Primer’s proprietary model was telling Birnbaum that it would not take much to wipe out the value of tranches of a mortgage-backed security that had previously looked very safe, at least in the estimation of the credit-rating agencies that had been paid (by Wall Street) to rate them investment grade. For instance, suppose an investor owned the BBB-rated slice of GSAMP-S2, meaning there were investors supposedly taking more risk that were below the BBB slice in the structure and investors taking less risk in the structure because, as holders of the AAA-rated slice, they had the first claim on incoming cash-flow payments. In a typical mortgage-backed security, 8 percent of it was below BBB rated, 2 percent was BBB rated, and the rest, or 90 percent, was rated higher than BBB. What Birnbaum and Primer figured out was that it would not take a particularly significant increase in mortgage defaults for the investors in the BBB slice of the security to not get paid, even though BBB was an investment-grade rating. “As long as losses are below eight percent, your bond’s money good,” Birnbaum explained, meaning it would be worth 100 cents on the dollar. “You’re fine.
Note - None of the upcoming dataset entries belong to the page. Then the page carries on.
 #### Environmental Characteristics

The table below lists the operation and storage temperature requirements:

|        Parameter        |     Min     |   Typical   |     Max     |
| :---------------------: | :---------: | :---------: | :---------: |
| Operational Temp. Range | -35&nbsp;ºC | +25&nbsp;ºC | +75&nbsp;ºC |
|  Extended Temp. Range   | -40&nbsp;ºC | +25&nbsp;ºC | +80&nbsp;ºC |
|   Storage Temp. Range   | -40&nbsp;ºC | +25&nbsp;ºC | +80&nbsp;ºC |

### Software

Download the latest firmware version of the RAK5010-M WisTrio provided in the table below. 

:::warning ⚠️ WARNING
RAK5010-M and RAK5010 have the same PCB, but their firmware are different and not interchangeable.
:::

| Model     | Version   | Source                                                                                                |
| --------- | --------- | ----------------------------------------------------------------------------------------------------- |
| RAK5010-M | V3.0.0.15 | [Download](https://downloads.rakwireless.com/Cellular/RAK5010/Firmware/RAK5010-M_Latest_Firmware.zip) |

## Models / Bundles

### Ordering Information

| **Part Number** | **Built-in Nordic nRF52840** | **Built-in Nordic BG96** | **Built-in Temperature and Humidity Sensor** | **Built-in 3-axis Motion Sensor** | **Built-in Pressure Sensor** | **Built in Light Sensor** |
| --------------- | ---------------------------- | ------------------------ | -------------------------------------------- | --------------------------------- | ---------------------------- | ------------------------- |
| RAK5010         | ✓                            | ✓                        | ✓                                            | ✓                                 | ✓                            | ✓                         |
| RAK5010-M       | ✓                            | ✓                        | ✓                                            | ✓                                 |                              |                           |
If losses are nine percent then you’re losing half on your two percent tranche. If losses are ten percent then you’re losing all of it. So merely by having losses go from eight percent to ten percent you’re going from money good to wiped out. The problem I had with this was that we were basically completely out of sample when it came to predicting where losses would be on these mortgages, particularly if home prices went down. We had no data on it. Okay? So any model that was pretending to know what was going to happen was just completely putting its finger in the air with an arbitrary estimate.”